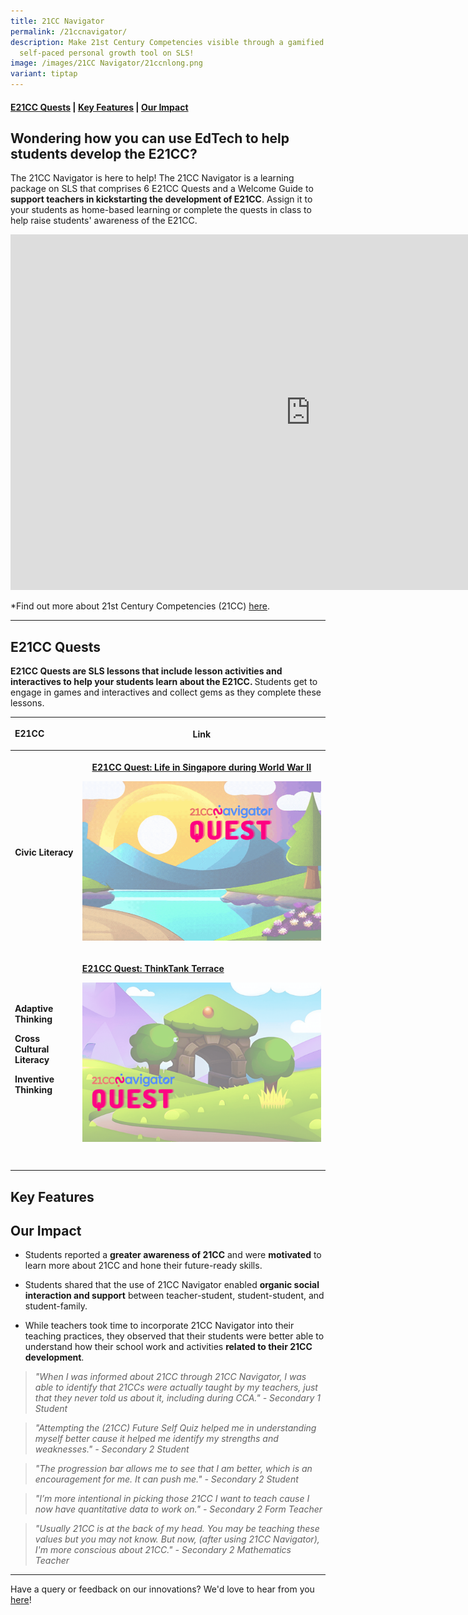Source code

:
 ```yaml
---
title: 21CC Navigator
permalink: /21ccnavigator/
description: Make 21st Century Competencies visible through a gamified
  self-paced personal growth tool on SLS!
image: /images/21CC Navigator/21ccnlong.png
variant: tiptap
---
```

<h4><a href="#discovery" rel="noopener noreferrer nofollow" target="_blank">E21CC Quests</a> | <a href="#innovation" rel="noopener noreferrer nofollow" target="_blank">Key Features</a> | <a href="#impact" rel="noopener noreferrer nofollow" target="_blank">Our Impact</a></h4>
<h2>Wondering how you can use EdTech to help students develop the E21CC?</h2>
<p>The 21CC Navigator is here to help! The 21CC Navigator is a learning package
on SLS that comprises 6 E21CC Quests and a Welcome Guide to <strong>support teachers in kickstarting the development of E21CC</strong>.
Assign it to your students as home-based learning or complete the quests
in class to help raise students' awareness of the E21CC.</p>
<div class="iframe-wrapper">
<iframe height="569" width="960" allowfullscreen="true" frameborder="0" src="https://docs.google.com/presentation/d/e/2PACX-1vRfWh05zja6ez4xRnGcZ4Zr2POVEGrEVS7Ig17WG1WbRYg93nzbqw8yXbxMSkWEXRx_q3Eri1fPHxN4/embed?start=true&amp;loop=false&amp;delayms=3000"></iframe>
</div>
<p></p>
<p>*Find out more about 21st Century Competencies (21CC) <a href="https://www.moe.gov.sg/education-in-sg/21st-century-competencies" rel="noopener noreferrer" target="_blank">here</a>.</p>
<hr>
<h2>E21CC Quests</h2>
<p><strong>E21CC Quests are SLS lessons that include lesson activities and interactives to help your students learn about the E21CC. </strong>Students
get to engage in games and interactives and collect gems as they complete
these lessons.</p>
<p></p>
<table style="minWidth: 50px">
<colgroup>
<col>
<col>
</colgroup>
<tbody>
<tr>
<td rowspan="1" colspan="1">
<p><strong>E21CC</strong>
</p>
</td>
<th rowspan="1" colspan="1">
<p>Link</p>
</th>
</tr>
<tr>
<th rowspan="1" colspan="1">
<p>Civic Literacy</p>
</th>
<th rowspan="1" colspan="1">
<p><a href="https://vle.learning.moe.edu.sg/my-library/lesson/view/fb2a0f8f-f810-4a99-8ee8-3706e07da6ac/cover" rel="noopener noreferrer nofollow" target="_blank">E21CC Quest: Life in Singapore during World War II</a>
</p>
<p></p><a class="isomer-image-wrapper" href="https://vle.learning.moe.edu.sg/my-library/lesson/view/fb2a0f8f-f810-4a99-8ee8-3706e07da6ac/cover"><img style="width: 100%" height="auto" width="100%" alt="" src="/images/21CC_Navigator_Onboarding_Graphics__NEW_LOGO___13_.gif"></a>
<p></p>
</th>
</tr>
<tr>
<td rowspan="1" colspan="1">
<p><strong>Adaptive Thinking</strong>
</p>
<p><strong>Cross Cultural Literacy</strong>
</p>
<p><strong>Inventive Thinking</strong>
</p>
</td>
<td rowspan="1" colspan="1">
<p><strong><a href="https://vle.learning.moe.edu.sg/my-library/lesson/view/441b712d-389f-4172-ad3c-44d65ecec716/cover" rel="noopener noreferrer nofollow" target="_blank">E21CC Quest: ThinkTank Terrace</a></strong>
</p>
<div class="isomer-image-wrapper">
<img style="width: 100%" height="auto" width="100%" alt="" src="/images/21CC_Navigator_Onboarding_Graphics__NEW_LOGO___35_.gif">
</div>
</td>
</tr>
<tr>
<td rowspan="1" colspan="1">
<p></p>
</td>
<td rowspan="1" colspan="1">
<p></p>
</td>
</tr>
<tr>
<td rowspan="1" colspan="1">
<p></p>
</td>
<td rowspan="1" colspan="1">
<p></p>
</td>
</tr>
</tbody>
</table>
<h2>Key Features</h2>
<p></p>
<h2>Our Impact</h2>
<ul data-tight="true" class="tight">
<li>
<p>Students reported a <strong>greater awareness of 21CC</strong> and were <strong>motivated</strong> to
learn more about 21CC and hone their future-ready skills.</p>
</li>
<li>
<p>Students shared that the use of 21CC Navigator enabled <strong>organic social interaction and support</strong> between
teacher-student, student-student, and student-family.</p>
</li>
<li>
<p>While teachers took time to incorporate 21CC Navigator into their teaching
practices, they observed that their students were better able to understand
how their school work and activities <strong>related to their 21CC development</strong>.</p>
</li>
</ul>
<blockquote>
<p><em>"When I was informed about 21CC through 21CC Navigator, I was able to identify that 21CCs were actually taught by my teachers, just that they never told us about it, including during CCA." - Secondary 1 Student</em>
</p>
</blockquote>
<blockquote>
<p><em>"Attempting the (21CC) Future Self Quiz helped me in understanding myself better cause it helped me identify my strengths and weaknesses." - Secondary 2 Student</em>
</p>
</blockquote>
<blockquote>
<p><em>"The progression bar allows me to see that I am better, which is an encouragement for me. It can push me." - Secondary 2 Student</em>
</p>
</blockquote>
<blockquote>
<p><em>"I’m more intentional in picking those 21CC I want to teach cause I now have quantitative data to work on." - Secondary 2 Form Teacher</em>
</p>
</blockquote>
<blockquote>
<p><em>"Usually 21CC is at the back of my head. You may be teaching these values but you may not know. But now, (after using 21CC Navigator), I'm more conscious about 21CC." - Secondary 2 Mathematics Teacher</em>
</p>
</blockquote>
<hr>
<p>Have a query or feedback on our innovations? We'd love to hear from you
<a href="/contact" rel="noopener noreferrer" target="_blank">here</a>!</p>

——

REQUIRED ACTION -
When you reproduce the material, keep every word exact and leave each picture out.

ANSWER TO THE EXERCISE -
Source code

:
 ```yaml
---
title: 21CC Navigator
permalink: /21ccnavigator/
description: Make 21st Century Competencies visible through a gamified
  self-paced personal growth tool on SLS!
image: /images/21CC Navigator/21ccnlong.png
variant: tiptap
---
```

<h4><a href="#discovery" rel="noopener noreferrer nofollow" target="_blank">E21CC Quests</a> | <a href="#innovation" rel="noopener noreferrer nofollow" target="_blank">Key Features</a> | <a href="#impact" rel="noopener noreferrer nofollow" target="_blank">Our Impact</a></h4>
<h2>Wondering how you can use EdTech to help students develop the E21CC?</h2>
<p>The 21CC Navigator is here to help! The 21CC Navigator is a learning package
on SLS that comprises 6 E21CC Quests and a Welcome Guide to <strong>support teachers in kickstarting the development of E21CC</strong>.
Assign it to your students as home-based learning or complete the quests
in class to help raise students' awareness of the E21CC.</p>
<div class="iframe-wrapper">
<iframe height="569" width="960" allowfullscreen="true" frameborder="0" src="https://docs.google.com/presentation/d/e/2PACX-1vRfWh05zja6ez4xRnGcZ4Zr2POVEGrEVS7Ig17WG1WbRYg93nzbqw8yXbxMSkWEXRx_q3Eri1fPHxN4/embed?start=true&amp;loop=false&amp;delayms=3000"></iframe>
</div>
<p></p>
<p>*Find out more about 21st Century Competencies (21CC) <a href="https://www.moe.gov.sg/education-in-sg/21st-century-competencies" rel="noopener noreferrer" target="_blank">here</a>.</p>
<hr>
<h2>E21CC Quests</h2>
<p><strong>E21CC Quests are SLS lessons that include lesson activities and interactives to help your students learn about the E21CC. </strong>Students
get to engage in games and interactives and collect gems as they complete
these lessons.</p>
<p></p>
<table style="minWidth: 50px">
<colgroup>
<col>
<col>
</colgroup>
<tbody>
<tr>
<td rowspan="1" colspan="1">
<p><strong>E21CC</strong>
</p>
</td>
<th rowspan="1" colspan="1">
<p>Link</p>
</th>
</tr>
<tr>
<th rowspan="1" colspan="1">
<p>Civic Literacy</p>
</th>
<th rowspan="1" colspan="1">
<p><a href="https://vle.learning.moe.edu.sg/my-library/lesson/view/fb2a0f8f-f810-4a99-8ee8-3706e07da6ac/cover" rel="noopener noreferrer nofollow" target="_blank">E21CC Quest: Life in Singapore during World War II</a>
</p>
<p></p><a class="isomer-image-wrapper" href="https://vle.learning.moe.edu.sg/my-library/lesson/view/fb2a0f8f-f810-4a99-8ee8-3706e07da6ac/cover"><img style="width: 100%" height="auto" width="100%" alt="" src="/images/21CC_Navigator_Onboarding_Graphics__NEW_LOGO___13_.gif"></a>
<p></p>
</th>
</tr>
<tr>
<td rowspan="1" colspan="1">
<p><strong>Adaptive Thinking</strong>
</p>
<p><strong>Cross Cultural Literacy</strong>
</p>
<p><strong>Inventive Thinking</strong>
</p>
</td>
<td rowspan="1" colspan="1">
<p><strong><a href="https://vle.learning.moe.edu.sg/my-library/lesson/view/441b712d-389f-4172-ad3c-44d65ecec716/cover" rel="noopener noreferrer nofollow" target="_blank">E21CC Quest: ThinkTank Terrace</a></strong>
</p>
<div class="isomer-image-wrapper">
<img style="width: 100%" height="auto" width="100%" alt="" src="/images/21CC_Navigator_Onboarding_Graphics__NEW_LOGO___35_.gif">
</div>
</td>
</tr>
<tr>
<td rowspan="1" colspan="1">
<p></p>
</td>
<td rowspan="1" colspan="1">
<p></p>
</td>
</tr>
<tr>
<td rowspan="1" colspan="1">
<p></p>
</td>
<td rowspan="1" colspan="1">
<p></p>
</td>
</tr>
</tbody>
</table>
<h2>Key Features</h2>
<p></p>
<h2>Our Impact</h2>
<ul data-tight="true" class="tight">
<li>
<p>Students reported a <strong>greater awareness of 21CC</strong> and were <strong>motivated</strong> to
learn more about 21CC and hone their future-ready skills.</p>
</li>
<li>
<p>Students shared that the use of 21CC Navigator enabled <strong>organic social interaction and support</strong> between
teacher-student, student-student, and student-family.</p>
</li>
<li>
<p>While teachers took time to incorporate 21CC Navigator into their teaching
practices, they observed that their students were better able to understand
how their school work and activities <strong>related to their 21CC development</strong>.</p>
</li>
</ul>
<blockquote>
<p><em>"When I was informed about 21CC through 21CC Navigator, I was able to identify that 21CCs were actually taught by my teachers, just that they never told us about it, including during CCA." - Secondary 1 Student</em>
</p>
</blockquote>
<blockquote>
<p><em>"Attempting the (21CC) Future Self Quiz helped me in understanding myself better cause it helped me identify my strengths and weaknesses." - Secondary 2 Student</em>
</p>
</blockquote>
<blockquote>
<p><em>"The progression bar allows me to see that I am better, which is an encouragement for me. It can push me." - Secondary 2 Student</em>
</p>
</blockquote>
<blockquote>
<p><em>"I’m more intentional in picking those 21CC I want to teach cause I now have quantitative data to work on." - Secondary 2 Form Teacher</em>
</p>
</blockquote>
<blockquote>
<p><em>"Usually 21CC is at the back of my head. You may be teaching these values but you may not know. But now, (after using 21CC Navigator), I'm more conscious about 21CC." - Secondary 2 Mathematics Teacher</em>
</p>
</blockquote>
<hr>
<p>Have a query or feedback on our innovations? We'd love to hear from you
<a href="/contact" rel="noopener noreferrer" target="_blank">here</a>!</p>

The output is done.